[Stored items from a collection]
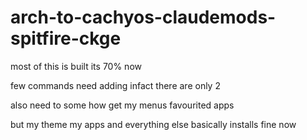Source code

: # arch-to-cachyos-claudemods-spitfire-ckge
most of this is built its 70% now 

few commands need adding infact there are only 2 

also need to some how get my menus favourited apps

but my theme my apps and everything else basically installs fine now
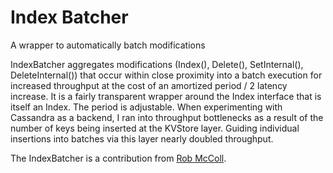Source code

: # Index Batcher

A wrapper to automatically batch modifications

IndexBatcher aggregates modifications (Index(), Delete(), SetInternal(), DeleteInternal()) that occur within close proximity into a batch execution for increased throughput at the cost of an amortized period / 2 latency increase. It is a fairly transparent wrapper around the Index interface that is itself an Index. The period is adjustable. When experimenting with Cassandra as a backend, I ran into throughput bottlenecks as a result of the number of keys being inserted at the KVStore layer. Guiding individual insertions into batches via this layer nearly doubled throughput.

The IndexBatcher is a contribution from [Rob McColl](https://github.com/robmccoll).
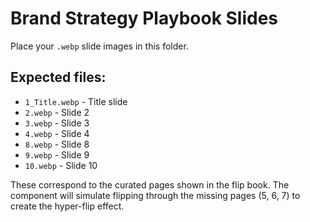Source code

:# Brand Strategy Playbook Slides

Place your `.webp` slide images in this folder.

## Expected files:
- `1_Title.webp` - Title slide
- `2.webp` - Slide 2
- `3.webp` - Slide 3
- `4.webp` - Slide 4
- `8.webp` - Slide 8
- `9.webp` - Slide 9
- `10.webp` - Slide 10

These correspond to the curated pages shown in the flip book. The component will simulate flipping through the missing pages (5, 6, 7) to create the hyper-flip effect.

### Aim of the task
With no pictures included, write out the entries exactly.

### Exercise response
Source code

: # arch-to-cachyos-claudemods-spitfire-ckge
most of this is built its 70% now 

few commands need adding infact there are only 2 

also need to some how get my menus favourited apps

but my theme my apps and everything else basically installs fine now
Source code

: # Index Batcher

A wrapper to automatically batch modifications

IndexBatcher aggregates modifications (Index(), Delete(), SetInternal(), DeleteInternal()) that occur within close proximity into a batch execution for increased throughput at the cost of an amortized period / 2 latency increase. It is a fairly transparent wrapper around the Index interface that is itself an Index. The period is adjustable. When experimenting with Cassandra as a backend, I ran into throughput bottlenecks as a result of the number of keys being inserted at the KVStore layer. Guiding individual insertions into batches via this layer nearly doubled throughput.

The IndexBatcher is a contribution from [Rob McColl](https://github.com/robmccoll).
Source code

:# Brand Strategy Playbook Slides

Place your `.webp` slide images in this folder.

## Expected files:
- `1_Title.webp` - Title slide
- `2.webp` - Slide 2
- `3.webp` - Slide 3
- `4.webp` - Slide 4
- `8.webp` - Slide 8
- `9.webp` - Slide 9
- `10.webp` - Slide 10

These correspond to the curated pages shown in the flip book. The component will simulate flipping through the missing pages (5, 6, 7) to create the hyper-flip effect.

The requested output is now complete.